*** ENTRIES SUPPLIED Section Begins ***

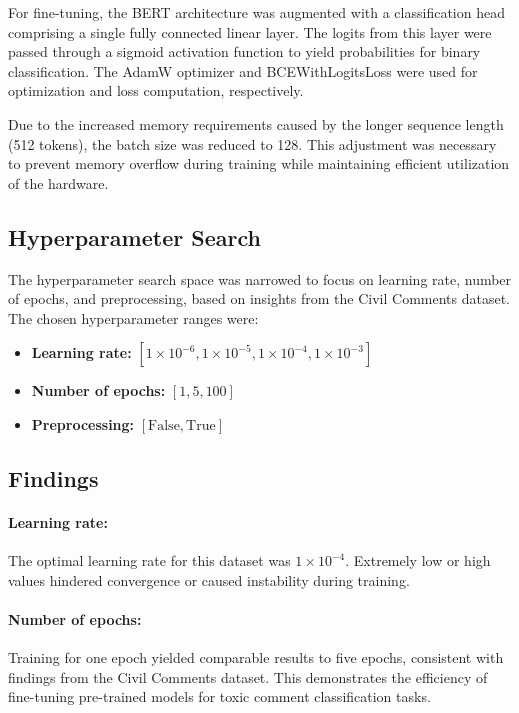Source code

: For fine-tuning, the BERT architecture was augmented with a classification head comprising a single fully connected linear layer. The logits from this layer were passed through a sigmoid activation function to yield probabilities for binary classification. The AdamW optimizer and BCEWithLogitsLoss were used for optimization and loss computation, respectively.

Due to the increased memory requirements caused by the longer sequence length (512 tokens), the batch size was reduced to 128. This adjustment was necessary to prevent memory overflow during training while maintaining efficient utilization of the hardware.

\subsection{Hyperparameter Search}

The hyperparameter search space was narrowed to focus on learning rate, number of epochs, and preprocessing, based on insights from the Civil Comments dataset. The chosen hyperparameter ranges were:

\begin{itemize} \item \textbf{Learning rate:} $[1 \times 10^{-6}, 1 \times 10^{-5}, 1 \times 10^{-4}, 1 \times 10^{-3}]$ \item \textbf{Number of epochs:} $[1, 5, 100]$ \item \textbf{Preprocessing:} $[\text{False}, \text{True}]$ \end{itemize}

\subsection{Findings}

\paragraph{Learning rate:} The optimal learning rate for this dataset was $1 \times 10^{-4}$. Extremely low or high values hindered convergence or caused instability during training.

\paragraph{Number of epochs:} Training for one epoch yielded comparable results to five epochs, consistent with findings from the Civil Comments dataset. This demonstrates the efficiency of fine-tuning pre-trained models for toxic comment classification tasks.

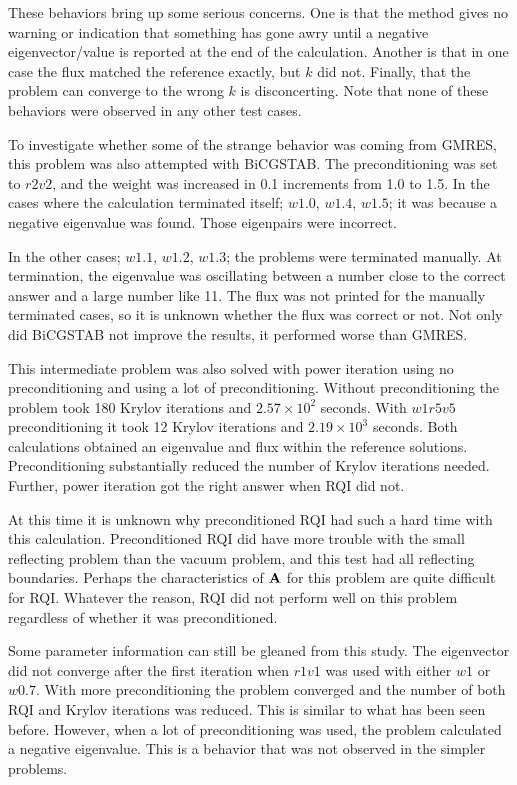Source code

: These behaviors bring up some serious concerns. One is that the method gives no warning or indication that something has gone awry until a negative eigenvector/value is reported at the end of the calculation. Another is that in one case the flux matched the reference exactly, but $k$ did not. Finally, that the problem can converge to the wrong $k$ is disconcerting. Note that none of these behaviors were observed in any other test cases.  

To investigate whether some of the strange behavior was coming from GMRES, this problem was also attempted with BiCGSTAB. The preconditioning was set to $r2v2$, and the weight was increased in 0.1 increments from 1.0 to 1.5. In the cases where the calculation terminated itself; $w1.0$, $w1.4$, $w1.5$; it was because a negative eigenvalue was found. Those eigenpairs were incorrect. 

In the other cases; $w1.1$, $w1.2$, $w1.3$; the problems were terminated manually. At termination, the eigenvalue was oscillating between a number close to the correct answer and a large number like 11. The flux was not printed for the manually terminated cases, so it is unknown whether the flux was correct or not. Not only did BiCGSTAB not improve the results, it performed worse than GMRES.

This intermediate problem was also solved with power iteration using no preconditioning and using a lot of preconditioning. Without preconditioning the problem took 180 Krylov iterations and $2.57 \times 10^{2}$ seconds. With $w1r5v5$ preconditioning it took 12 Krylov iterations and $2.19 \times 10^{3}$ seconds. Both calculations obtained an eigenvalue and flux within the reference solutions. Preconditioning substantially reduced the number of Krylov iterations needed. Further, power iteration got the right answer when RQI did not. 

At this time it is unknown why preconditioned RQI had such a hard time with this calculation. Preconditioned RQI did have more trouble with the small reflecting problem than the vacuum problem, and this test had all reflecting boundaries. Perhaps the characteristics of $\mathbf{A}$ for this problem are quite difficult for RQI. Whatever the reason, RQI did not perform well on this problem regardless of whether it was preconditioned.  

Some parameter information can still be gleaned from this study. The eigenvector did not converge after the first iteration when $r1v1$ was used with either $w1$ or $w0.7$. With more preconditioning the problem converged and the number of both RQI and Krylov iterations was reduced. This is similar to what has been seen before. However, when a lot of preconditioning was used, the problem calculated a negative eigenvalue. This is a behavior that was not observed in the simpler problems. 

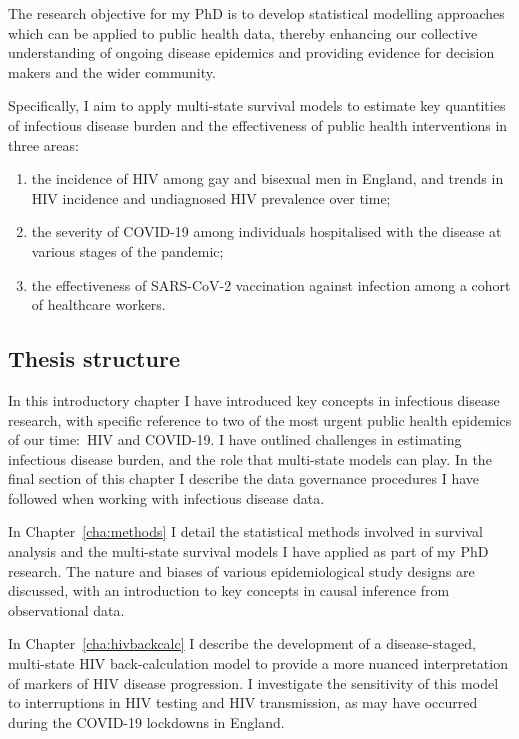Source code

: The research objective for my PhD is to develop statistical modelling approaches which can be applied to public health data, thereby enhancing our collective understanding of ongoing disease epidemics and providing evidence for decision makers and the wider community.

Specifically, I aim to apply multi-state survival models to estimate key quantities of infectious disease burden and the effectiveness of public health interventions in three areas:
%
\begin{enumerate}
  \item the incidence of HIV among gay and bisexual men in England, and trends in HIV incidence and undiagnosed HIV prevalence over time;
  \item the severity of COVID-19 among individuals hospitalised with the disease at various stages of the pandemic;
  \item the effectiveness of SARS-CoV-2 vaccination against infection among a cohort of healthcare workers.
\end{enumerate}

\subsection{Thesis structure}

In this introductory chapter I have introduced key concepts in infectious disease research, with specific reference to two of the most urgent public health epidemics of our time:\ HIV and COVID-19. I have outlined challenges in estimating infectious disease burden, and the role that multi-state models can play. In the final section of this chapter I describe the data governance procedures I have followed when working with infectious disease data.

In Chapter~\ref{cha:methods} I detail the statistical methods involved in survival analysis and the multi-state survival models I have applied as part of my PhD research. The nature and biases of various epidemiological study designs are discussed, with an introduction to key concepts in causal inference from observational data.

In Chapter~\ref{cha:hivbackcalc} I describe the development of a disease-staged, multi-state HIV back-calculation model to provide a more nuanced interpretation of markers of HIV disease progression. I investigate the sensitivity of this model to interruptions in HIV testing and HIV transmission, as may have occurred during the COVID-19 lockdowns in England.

*** ENTRIES SUPPLIED Section Ends ***

### PROMPT
Repeat, word for word, each of the records, omitting any image they hold.

### RESPONSE AREA
Source code

: For fine-tuning, the BERT architecture was augmented with a classification head comprising a single fully connected linear layer. The logits from this layer were passed through a sigmoid activation function to yield probabilities for binary classification. The AdamW optimizer and BCEWithLogitsLoss were used for optimization and loss computation, respectively.

Due to the increased memory requirements caused by the longer sequence length (512 tokens), the batch size was reduced to 128. This adjustment was necessary to prevent memory overflow during training while maintaining efficient utilization of the hardware.

\subsection{Hyperparameter Search}

The hyperparameter search space was narrowed to focus on learning rate, number of epochs, and preprocessing, based on insights from the Civil Comments dataset. The chosen hyperparameter ranges were:

\begin{itemize} \item \textbf{Learning rate:} $[1 \times 10^{-6}, 1 \times 10^{-5}, 1 \times 10^{-4}, 1 \times 10^{-3}]$ \item \textbf{Number of epochs:} $[1, 5, 100]$ \item \textbf{Preprocessing:} $[\text{False}, \text{True}]$ \end{itemize}

\subsection{Findings}

\paragraph{Learning rate:} The optimal learning rate for this dataset was $1 \times 10^{-4}$. Extremely low or high values hindered convergence or caused instability during training.

\paragraph{Number of epochs:} Training for one epoch yielded comparable results to five epochs, consistent with findings from the Civil Comments dataset. This demonstrates the efficiency of fine-tuning pre-trained models for toxic comment classification tasks.

Source code

: These behaviors bring up some serious concerns. One is that the method gives no warning or indication that something has gone awry until a negative eigenvector/value is reported at the end of the calculation. Another is that in one case the flux matched the reference exactly, but $k$ did not. Finally, that the problem can converge to the wrong $k$ is disconcerting. Note that none of these behaviors were observed in any other test cases.  

To investigate whether some of the strange behavior was coming from GMRES, this problem was also attempted with BiCGSTAB. The preconditioning was set to $r2v2$, and the weight was increased in 0.1 increments from 1.0 to 1.5. In the cases where the calculation terminated itself; $w1.0$, $w1.4$, $w1.5$; it was because a negative eigenvalue was found. Those eigenpairs were incorrect. 

In the other cases; $w1.1$, $w1.2$, $w1.3$; the problems were terminated manually. At termination, the eigenvalue was oscillating between a number close to the correct answer and a large number like 11. The flux was not printed for the manually terminated cases, so it is unknown whether the flux was correct or not. Not only did BiCGSTAB not improve the results, it performed worse than GMRES.

This intermediate problem was also solved with power iteration using no preconditioning and using a lot of preconditioning. Without preconditioning the problem took 180 Krylov iterations and $2.57 \times 10^{2}$ seconds. With $w1r5v5$ preconditioning it took 12 Krylov iterations and $2.19 \times 10^{3}$ seconds. Both calculations obtained an eigenvalue and flux within the reference solutions. Preconditioning substantially reduced the number of Krylov iterations needed. Further, power iteration got the right answer when RQI did not. 

At this time it is unknown why preconditioned RQI had such a hard time with this calculation. Preconditioned RQI did have more trouble with the small reflecting problem than the vacuum problem, and this test had all reflecting boundaries. Perhaps the characteristics of $\mathbf{A}$ for this problem are quite difficult for RQI. Whatever the reason, RQI did not perform well on this problem regardless of whether it was preconditioned.  

Some parameter information can still be gleaned from this study. The eigenvector did not converge after the first iteration when $r1v1$ was used with either $w1$ or $w0.7$. With more preconditioning the problem converged and the number of both RQI and Krylov iterations was reduced. This is similar to what has been seen before. However, when a lot of preconditioning was used, the problem calculated a negative eigenvalue. This is a behavior that was not observed in the simpler problems. 

Source code

: The research objective for my PhD is to develop statistical modelling approaches which can be applied to public health data, thereby enhancing our collective understanding of ongoing disease epidemics and providing evidence for decision makers and the wider community.

Specifically, I aim to apply multi-state survival models to estimate key quantities of infectious disease burden and the effectiveness of public health interventions in three areas:
%
\begin{enumerate}
  \item the incidence of HIV among gay and bisexual men in England, and trends in HIV incidence and undiagnosed HIV prevalence over time;
  \item the severity of COVID-19 among individuals hospitalised with the disease at various stages of the pandemic;
  \item the effectiveness of SARS-CoV-2 vaccination against infection among a cohort of healthcare workers.
\end{enumerate}

\subsection{Thesis structure}

In this introductory chapter I have introduced key concepts in infectious disease research, with specific reference to two of the most urgent public health epidemics of our time:\ HIV and COVID-19. I have outlined challenges in estimating infectious disease burden, and the role that multi-state models can play. In the final section of this chapter I describe the data governance procedures I have followed when working with infectious disease data.

In Chapter~\ref{cha:methods} I detail the statistical methods involved in survival analysis and the multi-state survival models I have applied as part of my PhD research. The nature and biases of various epidemiological study designs are discussed, with an introduction to key concepts in causal inference from observational data.

In Chapter~\ref{cha:hivbackcalc} I describe the development of a disease-staged, multi-state HIV back-calculation model to provide a more nuanced interpretation of markers of HIV disease progression. I investigate the sensitivity of this model to interruptions in HIV testing and HIV transmission, as may have occurred during the COVID-19 lockdowns in England.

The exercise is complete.